Work to be completed: What you return should be the lines of the data containing "epsilon", each in full.

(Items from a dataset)

====================

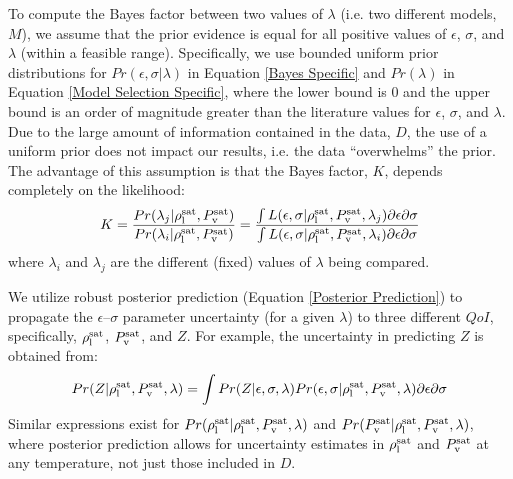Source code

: \documentclass[preprint,letterpaper,floatfix,citeautoscript,aip,jcp]{revtex4-1}
\begin{document}
To compute the Bayes factor between two values of $\lambda$ 
(i.e. two different models, $M$), we assume that the prior evidence is equal for all positive values of $\epsilon$, $\sigma$, and $\lambda$ (within a feasible range). Specifically, we use bounded uniform prior distributions for $Pr(\epsilon,\sigma|\lambda)$ in Equation \ref{Bayes Specific} and $Pr(\lambda)$ in Equation \ref{Model Selection Specific}, where the lower bound is 0 and the upper bound is an order of magnitude greater than the literature values for $\epsilon$, $\sigma$, and $\lambda$. Due to the large amount of information contained in the data, $D$, the use of a uniform prior does not impact our results, i.e. the data ``overwhelms'' the prior.
The advantage of this assumption is that the Bayes factor, $K$, depends completely on the likelihood:
\begin{equation} \label{Bayes Factor}
K = \frac{Pr(\lambda_j|\rho_{\rm l}^{\rm sat},P_{\rm v}^{\rm sat})}{Pr(\lambda_i|\rho_{\rm l}^{\rm sat},P_{\rm v}^{\rm sat})} = \frac{ \int L(\epsilon,\sigma|\rho_{\rm l}^{\rm sat},P_{\rm v}^{\rm sat},\lambda_j) \partial\epsilon \partial\sigma}{ \int L(\epsilon,\sigma|\rho_{\rm l}^{\rm sat},P_{\rm v}^{\rm sat},\lambda_i) \partial\epsilon \partial\sigma}
\end{equation}
where $\lambda_i$ and $\lambda_j$ are the different (fixed) values of $\lambda$ being compared.

We utilize robust posterior prediction (Equation \ref{Posterior Prediction}) to propagate the $\epsilon$--$\sigma$ parameter uncertainty (for a given $\lambda$) to three different $QoI$, specifically, $\rho_{\rm l}^{\rm sat}$, $P_{\rm v}^{\rm sat}$, and $Z$. For example, the uncertainty in predicting $Z$ 
is obtained from:
\begin{equation} \label{Posterior Prediction Z}
Pr(Z|\rho_{\rm l}^{\rm sat},P_{\rm v}^{\rm sat},\lambda) = \int Pr(Z|\epsilon,\sigma,\lambda) Pr(\epsilon, \sigma|\rho_{\rm l}^{\rm sat},P_{\rm v}^{\rm sat},\lambda) \partial\epsilon \partial\sigma
\end{equation}
Similar expressions exist for $Pr(\rho_{\rm l}^{\rm sat}|\rho_{\rm l}^{\rm sat},P_{\rm v}^{\rm sat},\lambda)$ and $Pr(P_{\rm v}^{\rm sat}|\rho_{\rm l}^{\rm sat},P_{\rm v}^{\rm sat},\lambda)$, where posterior prediction allows for uncertainty estimates in $\rho_{\rm l}^{\rm sat}$ and $P_{\rm v}^{\rm sat}$ at any temperature, not just those included in $D$. 
\end{document}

====================

Task result:
(i.e. two different models, $M$), we assume that the prior evidence is equal for all positive values of $\epsilon$, $\sigma$, and $\lambda$ (within a feasible range). Specifically, we use bounded uniform prior distributions for $Pr(\epsilon,\sigma|\lambda)$ in Equation \ref{Bayes Specific} and $Pr(\lambda)$ in Equation \ref{Model Selection Specific}, where the lower bound is 0 and the upper bound is an order of magnitude greater than the literature values for $\epsilon$, $\sigma$, and $\lambda$. Due to the large amount of information contained in the data, $D$, the use of a uniform prior does not impact our results, i.e. the data ``overwhelms'' the prior.
K = \frac{Pr(\lambda_j|\rho_{\rm l}^{\rm sat},P_{\rm v}^{\rm sat})}{Pr(\lambda_i|\rho_{\rm l}^{\rm sat},P_{\rm v}^{\rm sat})} = \frac{ \int L(\epsilon,\sigma|\rho_{\rm l}^{\rm sat},P_{\rm v}^{\rm sat},\lambda_j) \partial\epsilon \partial\sigma}{ \int L(\epsilon,\sigma|\rho_{\rm l}^{\rm sat},P_{\rm v}^{\rm sat},\lambda_i) \partial\epsilon \partial\sigma}
We utilize robust posterior prediction (Equation \ref{Posterior Prediction}) to propagate the $\epsilon$--$\sigma$ parameter uncertainty (for a given $\lambda$) to three different $QoI$, specifically, $\rho_{\rm l}^{\rm sat}$, $P_{\rm v}^{\rm sat}$, and $Z$. For example, the uncertainty in predicting $Z$ 
Pr(Z|\rho_{\rm l}^{\rm sat},P_{\rm v}^{\rm sat},\lambda) = \int Pr(Z|\epsilon,\sigma,\lambda) Pr(\epsilon, \sigma|\rho_{\rm l}^{\rm sat},P_{\rm v}^{\rm sat},\lambda) \partial\epsilon \partial\sigma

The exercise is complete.